Stored data entries

◆ ◆ ◆ ◆ ◆

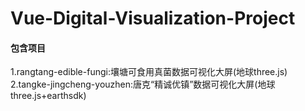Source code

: # Vue-Digital-Visualization-Project

#### 包含项目
1.rangtang-edible-fungi:壤塘可食用真菌数据可视化大屏(地球three.js)
2.tangke-jingcheng-youzhen:唐克“精诚优镇”数据可视化大屏(地球three.js+earthsdk)
 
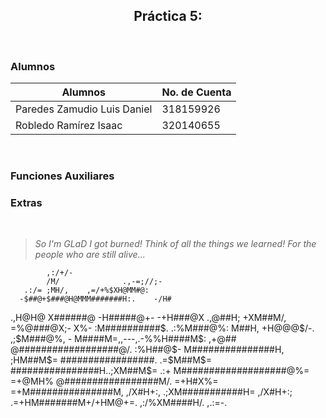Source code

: <h2 align='center'>
  Práctica 5: 
</h2>

<br>

### Alumnos

| Alumnos                     | No. de Cuenta |
| --------------------------- | ------------- |
| Paredes Zamudio Luis Daniel | 318159926     |
| Robledo Ramírez Isaac       | 320140655     |

<br>

### Funciones Auxiliares



### Extras



<br>

> _So I'm GLaD I got burned! Think of all the things we learned! For the people who are still alive..._

            ,:/+/-
            /M/              .,-=;//;-
       .:/= ;MH/,    ,=/+%$XH@MM#@:
      -$##@+$###@H@MMM#######H:.    -/H#
 .,H@H@ X######@ -H#####@+-     -+H###@X
  .,@##H;      +XM##M/,     =%@###@X;-
X%-  :M##########$.    .:%M###@%:
M##H,   +H@@@$/-.  ,;$M###@%,          -
M####M=,,---,.-%%H####M$:          ,+@##
@##################@/.         :%H##@$-
M###############H,         ;HM##M$=
#################.    .=$M##M$=
################H..;XM##M$=          .:+
M###################@%=           =+@MH%
@#################M/.         =+H#X%=
=+M###############M,      ,/X#H+:,
  .;XM###########H=   ,/X#H+:;
     .=+HM#######M+/+HM@+=.
         ,:/%XM####H/.
              ,.:=-.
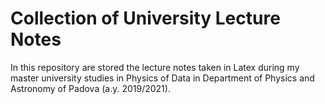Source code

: # Collection of University Lecture Notes

In this repository are stored the lecture notes taken in Latex during my master university studies in Physics of Data in Department of Physics and Astronomy of Padova (a.y. 2019/2021).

◆ ◆ ◆ ◆ ◆

» **Problem**
Above are the entries; copy every line among them that contains the word "地球three".

» **Reply**
1.rangtang-edible-fungi:壤塘可食用真菌数据可视化大屏(地球three.js)
2.tangke-jingcheng-youzhen:唐克“精诚优镇”数据可视化大屏(地球three.js+earthsdk)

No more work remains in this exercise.